── Supplied records ──

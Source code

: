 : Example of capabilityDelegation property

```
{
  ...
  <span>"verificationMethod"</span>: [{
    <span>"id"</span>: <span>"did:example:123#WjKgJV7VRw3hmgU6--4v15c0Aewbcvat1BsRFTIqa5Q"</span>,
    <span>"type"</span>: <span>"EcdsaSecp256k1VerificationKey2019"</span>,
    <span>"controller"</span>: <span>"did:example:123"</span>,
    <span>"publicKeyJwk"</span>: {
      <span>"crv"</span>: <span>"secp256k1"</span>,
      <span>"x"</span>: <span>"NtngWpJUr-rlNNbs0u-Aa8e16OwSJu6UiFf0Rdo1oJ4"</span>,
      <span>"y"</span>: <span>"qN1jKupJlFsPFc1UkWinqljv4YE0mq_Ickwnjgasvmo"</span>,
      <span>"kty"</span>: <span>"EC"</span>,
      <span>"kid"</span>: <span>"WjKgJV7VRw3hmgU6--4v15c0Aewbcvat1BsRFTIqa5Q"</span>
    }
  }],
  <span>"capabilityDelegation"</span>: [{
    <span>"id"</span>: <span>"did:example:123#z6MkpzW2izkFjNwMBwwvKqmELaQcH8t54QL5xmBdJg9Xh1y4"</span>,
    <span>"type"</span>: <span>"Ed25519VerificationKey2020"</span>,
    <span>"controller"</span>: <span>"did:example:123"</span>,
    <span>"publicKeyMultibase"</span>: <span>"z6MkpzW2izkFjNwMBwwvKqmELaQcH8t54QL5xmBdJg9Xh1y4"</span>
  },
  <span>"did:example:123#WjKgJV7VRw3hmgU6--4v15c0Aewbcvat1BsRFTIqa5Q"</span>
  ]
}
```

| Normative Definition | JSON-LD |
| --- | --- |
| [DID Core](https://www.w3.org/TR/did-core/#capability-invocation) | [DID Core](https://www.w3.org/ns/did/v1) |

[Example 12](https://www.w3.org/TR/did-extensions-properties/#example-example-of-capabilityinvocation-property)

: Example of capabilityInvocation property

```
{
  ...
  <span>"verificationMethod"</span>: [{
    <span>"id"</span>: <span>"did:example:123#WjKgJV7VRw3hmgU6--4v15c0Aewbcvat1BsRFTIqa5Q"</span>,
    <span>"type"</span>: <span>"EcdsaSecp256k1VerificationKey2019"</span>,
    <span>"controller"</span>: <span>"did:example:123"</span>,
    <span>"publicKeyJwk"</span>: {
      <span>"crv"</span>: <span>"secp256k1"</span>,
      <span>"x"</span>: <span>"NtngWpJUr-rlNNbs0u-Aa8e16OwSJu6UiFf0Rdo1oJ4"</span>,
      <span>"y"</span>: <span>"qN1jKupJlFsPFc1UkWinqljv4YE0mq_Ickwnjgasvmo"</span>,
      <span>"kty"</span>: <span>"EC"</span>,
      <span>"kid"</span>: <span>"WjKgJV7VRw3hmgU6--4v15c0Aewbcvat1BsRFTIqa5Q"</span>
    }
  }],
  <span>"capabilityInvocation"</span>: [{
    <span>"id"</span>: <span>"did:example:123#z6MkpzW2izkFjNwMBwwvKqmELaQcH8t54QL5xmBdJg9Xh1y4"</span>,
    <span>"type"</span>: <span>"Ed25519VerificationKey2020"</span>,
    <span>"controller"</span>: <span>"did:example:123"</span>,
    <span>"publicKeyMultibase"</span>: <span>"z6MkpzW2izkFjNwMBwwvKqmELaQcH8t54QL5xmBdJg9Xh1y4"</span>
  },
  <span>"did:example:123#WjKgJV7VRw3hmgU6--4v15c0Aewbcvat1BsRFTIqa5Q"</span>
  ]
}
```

───

* What the exercise asks
Reproduce the material precisely, including every line.

* Output of the exercise
Source code

: : Example of capabilityDelegation property

```
{
  ...
  <span>"verificationMethod"</span>: [{
    <span>"id"</span>: <span>"did:example:123#WjKgJV7VRw3hmgU6--4v15c0Aewbcvat1BsRFTIqa5Q"</span>,
    <span>"type"</span>: <span>"EcdsaSecp256k1VerificationKey2019"</span>,
    <span>"controller"</span>: <span>"did:example:123"</span>,
    <span>"publicKeyJwk"</span>: {
      <span>"crv"</span>: <span>"secp256k1"</span>,
      <span>"x"</span>: <span>"NtngWpJUr-rlNNbs0u-Aa8e16OwSJu6UiFf0Rdo1oJ4"</span>,
      <span>"y"</span>: <span>"qN1jKupJlFsPFc1UkWinqljv4YE0mq_Ickwnjgasvmo"</span>,
      <span>"kty"</span>: <span>"EC"</span>,
      <span>"kid"</span>: <span>"WjKgJV7VRw3hmgU6--4v15c0Aewbcvat1BsRFTIqa5Q"</span>
    }
  }],
  <span>"capabilityDelegation"</span>: [{
    <span>"id"</span>: <span>"did:example:123#z6MkpzW2izkFjNwMBwwvKqmELaQcH8t54QL5xmBdJg9Xh1y4"</span>,
    <span>"type"</span>: <span>"Ed25519VerificationKey2020"</span>,
    <span>"controller"</span>: <span>"did:example:123"</span>,
    <span>"publicKeyMultibase"</span>: <span>"z6MkpzW2izkFjNwMBwwvKqmELaQcH8t54QL5xmBdJg9Xh1y4"</span>
  },
  <span>"did:example:123#WjKgJV7VRw3hmgU6--4v15c0Aewbcvat1BsRFTIqa5Q"</span>
  ]
}
```

| Normative Definition | JSON-LD |
| --- | --- |
| [DID Core](https://www.w3.org/TR/did-core/#capability-invocation) | [DID Core](https://www.w3.org/ns/did/v1) |

[Example 12](https://www.w3.org/TR/did-extensions-properties/#example-example-of-capabilityinvocation-property)

: Example of capabilityInvocation property

```
{
  ...
  <span>"verificationMethod"</span>: [{
    <span>"id"</span>: <span>"did:example:123#WjKgJV7VRw3hmgU6--4v15c0Aewbcvat1BsRFTIqa5Q"</span>,
    <span>"type"</span>: <span>"EcdsaSecp256k1VerificationKey2019"</span>,
    <span>"controller"</span>: <span>"did:example:123"</span>,
    <span>"publicKeyJwk"</span>: {
      <span>"crv"</span>: <span>"secp256k1"</span>,
      <span>"x"</span>: <span>"NtngWpJUr-rlNNbs0u-Aa8e16OwSJu6UiFf0Rdo1oJ4"</span>,
      <span>"y"</span>: <span>"qN1jKupJlFsPFc1UkWinqljv4YE0mq_Ickwnjgasvmo"</span>,
      <span>"kty"</span>: <span>"EC"</span>,
      <span>"kid"</span>: <span>"WjKgJV7VRw3hmgU6--4v15c0Aewbcvat1BsRFTIqa5Q"</span>
    }
  }],
  <span>"capabilityInvocation"</span>: [{
    <span>"id"</span>: <span>"did:example:123#z6MkpzW2izkFjNwMBwwvKqmELaQcH8t54QL5xmBdJg9Xh1y4"</span>,
    <span>"type"</span>: <span>"Ed25519VerificationKey2020"</span>,
    <span>"controller"</span>: <span>"did:example:123"</span>,
    <span>"publicKeyMultibase"</span>: <span>"z6MkpzW2izkFjNwMBwwvKqmELaQcH8t54QL5xmBdJg9Xh1y4"</span>
  },
  <span>"did:example:123#WjKgJV7VRw3hmgU6--4v15c0Aewbcvat1BsRFTIqa5Q"</span>
  ]
}
```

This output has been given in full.